++++ Information shown

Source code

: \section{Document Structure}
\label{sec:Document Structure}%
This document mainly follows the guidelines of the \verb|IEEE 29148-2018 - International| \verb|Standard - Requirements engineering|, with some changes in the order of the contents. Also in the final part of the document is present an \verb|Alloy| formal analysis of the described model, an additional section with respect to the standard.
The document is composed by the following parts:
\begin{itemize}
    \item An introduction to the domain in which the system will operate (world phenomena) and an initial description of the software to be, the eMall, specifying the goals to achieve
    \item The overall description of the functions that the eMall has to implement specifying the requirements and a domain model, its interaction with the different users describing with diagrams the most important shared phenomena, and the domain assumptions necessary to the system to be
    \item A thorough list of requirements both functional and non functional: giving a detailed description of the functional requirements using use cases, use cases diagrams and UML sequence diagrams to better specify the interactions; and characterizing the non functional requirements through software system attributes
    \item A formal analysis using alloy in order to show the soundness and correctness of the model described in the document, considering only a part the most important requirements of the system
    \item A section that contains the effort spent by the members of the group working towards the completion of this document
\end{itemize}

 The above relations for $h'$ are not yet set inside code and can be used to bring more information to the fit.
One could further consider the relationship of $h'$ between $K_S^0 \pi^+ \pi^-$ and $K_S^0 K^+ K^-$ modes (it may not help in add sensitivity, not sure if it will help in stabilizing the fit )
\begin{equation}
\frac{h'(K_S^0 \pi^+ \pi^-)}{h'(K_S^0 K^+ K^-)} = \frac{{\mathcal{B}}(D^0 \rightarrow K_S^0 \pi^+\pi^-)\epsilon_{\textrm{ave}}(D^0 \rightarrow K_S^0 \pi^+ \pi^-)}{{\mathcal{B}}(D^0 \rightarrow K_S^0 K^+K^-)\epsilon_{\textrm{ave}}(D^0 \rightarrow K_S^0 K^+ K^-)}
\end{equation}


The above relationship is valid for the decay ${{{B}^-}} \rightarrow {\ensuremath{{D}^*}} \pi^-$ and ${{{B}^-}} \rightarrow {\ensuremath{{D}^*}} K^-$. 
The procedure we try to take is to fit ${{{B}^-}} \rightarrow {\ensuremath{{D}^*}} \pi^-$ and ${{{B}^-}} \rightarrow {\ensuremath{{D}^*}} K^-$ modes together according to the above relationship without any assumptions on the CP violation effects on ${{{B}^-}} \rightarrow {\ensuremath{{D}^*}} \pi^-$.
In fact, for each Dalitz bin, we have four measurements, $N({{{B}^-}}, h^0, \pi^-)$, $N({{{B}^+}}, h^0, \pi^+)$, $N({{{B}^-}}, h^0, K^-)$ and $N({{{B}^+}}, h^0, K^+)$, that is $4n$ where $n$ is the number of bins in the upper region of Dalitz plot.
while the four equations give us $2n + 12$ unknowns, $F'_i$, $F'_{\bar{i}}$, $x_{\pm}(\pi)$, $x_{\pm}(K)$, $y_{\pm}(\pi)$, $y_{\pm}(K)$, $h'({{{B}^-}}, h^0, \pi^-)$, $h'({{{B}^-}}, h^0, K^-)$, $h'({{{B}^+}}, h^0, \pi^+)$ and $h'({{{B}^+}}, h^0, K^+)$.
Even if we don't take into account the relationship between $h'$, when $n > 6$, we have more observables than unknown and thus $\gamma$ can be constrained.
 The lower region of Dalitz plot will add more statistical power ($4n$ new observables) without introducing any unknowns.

++++++++

Activity: Every single entry above has to be copied exactly.

Written solution:
Source code

: \section{Document Structure}
\label{sec:Document Structure}%
This document mainly follows the guidelines of the \verb|IEEE 29148-2018 - International| \verb|Standard - Requirements engineering|, with some changes in the order of the contents. Also in the final part of the document is present an \verb|Alloy| formal analysis of the described model, an additional section with respect to the standard.
The document is composed by the following parts:
\begin{itemize}
    \item An introduction to the domain in which the system will operate (world phenomena) and an initial description of the software to be, the eMall, specifying the goals to achieve
    \item The overall description of the functions that the eMall has to implement specifying the requirements and a domain model, its interaction with the different users describing with diagrams the most important shared phenomena, and the domain assumptions necessary to the system to be
    \item A thorough list of requirements both functional and non functional: giving a detailed description of the functional requirements using use cases, use cases diagrams and UML sequence diagrams to better specify the interactions; and characterizing the non functional requirements through software system attributes
    \item A formal analysis using alloy in order to show the soundness and correctness of the model described in the document, considering only a part the most important requirements of the system
    \item A section that contains the effort spent by the members of the group working towards the completion of this document
\end{itemize}

 The above relations for $h'$ are not yet set inside code and can be used to bring more information to the fit.
One could further consider the relationship of $h'$ between $K_S^0 \pi^+ \pi^-$ and $K_S^0 K^+ K^-$ modes (it may not help in add sensitivity, not sure if it will help in stabilizing the fit )
\begin{equation}
\frac{h'(K_S^0 \pi^+ \pi^-)}{h'(K_S^0 K^+ K^-)} = \frac{{\mathcal{B}}(D^0 \rightarrow K_S^0 \pi^+\pi^-)\epsilon_{\textrm{ave}}(D^0 \rightarrow K_S^0 \pi^+ \pi^-)}{{\mathcal{B}}(D^0 \rightarrow K_S^0 K^+K^-)\epsilon_{\textrm{ave}}(D^0 \rightarrow K_S^0 K^+ K^-)}
\end{equation}


The above relationship is valid for the decay ${{{B}^-}} \rightarrow {\ensuremath{{D}^*}} \pi^-$ and ${{{B}^-}} \rightarrow {\ensuremath{{D}^*}} K^-$. 
The procedure we try to take is to fit ${{{B}^-}} \rightarrow {\ensuremath{{D}^*}} \pi^-$ and ${{{B}^-}} \rightarrow {\ensuremath{{D}^*}} K^-$ modes together according to the above relationship without any assumptions on the CP violation effects on ${{{B}^-}} \rightarrow {\ensuremath{{D}^*}} \pi^-$.
In fact, for each Dalitz bin, we have four measurements, $N({{{B}^-}}, h^0, \pi^-)$, $N({{{B}^+}}, h^0, \pi^+)$, $N({{{B}^-}}, h^0, K^-)$ and $N({{{B}^+}}, h^0, K^+)$, that is $4n$ where $n$ is the number of bins in the upper region of Dalitz plot.
while the four equations give us $2n + 12$ unknowns, $F'_i$, $F'_{\bar{i}}$, $x_{\pm}(\pi)$, $x_{\pm}(K)$, $y_{\pm}(\pi)$, $y_{\pm}(K)$, $h'({{{B}^-}}, h^0, \pi^-)$, $h'({{{B}^-}}, h^0, K^-)$, $h'({{{B}^+}}, h^0, \pi^+)$ and $h'({{{B}^+}}, h^0, K^+)$.
Even if we don't take into account the relationship between $h'$, when $n > 6$, we have more observables than unknown and thus $\gamma$ can be constrained.
 The lower region of Dalitz plot will add more statistical power ($4n$ new observables) without introducing any unknowns.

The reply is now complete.